_Task goal_. All of the lines below should be output exactly as shown.

»»

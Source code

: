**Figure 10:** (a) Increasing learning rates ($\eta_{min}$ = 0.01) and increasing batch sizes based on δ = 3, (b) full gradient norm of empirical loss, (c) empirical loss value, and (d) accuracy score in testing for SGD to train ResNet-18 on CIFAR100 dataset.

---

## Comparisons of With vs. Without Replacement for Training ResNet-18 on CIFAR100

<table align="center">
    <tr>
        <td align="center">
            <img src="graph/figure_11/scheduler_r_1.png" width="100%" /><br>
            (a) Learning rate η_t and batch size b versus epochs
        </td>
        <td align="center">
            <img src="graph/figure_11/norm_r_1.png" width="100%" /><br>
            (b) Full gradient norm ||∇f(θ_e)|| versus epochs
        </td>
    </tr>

««

_The answer_.
Source code

:**Figure 10:** (a) Increasing learning rates ($\eta_{min}$ = 0.01) and increasing batch sizes based on δ = 3, (b) full gradient norm of empirical loss, (c) empirical loss value, and (d) accuracy score in testing for SGD to train ResNet-18 on CIFAR100 dataset.

---

## Comparisons of With vs. Without Replacement for Training ResNet-18 on CIFAR100

<table align="center">
    <tr>
        <td align="center">
            <img src="graph/figure_11/scheduler_r_1.png" width="100%" /><br>
            (a) Learning rate η_t and batch size b versus epochs
        </td>
        <td align="center">
            <img src="graph/figure_11/norm_r_1.png" width="100%" /><br>
            (b) Full gradient norm ||∇f(θ_e)|| versus epochs
        </td>
    </tr>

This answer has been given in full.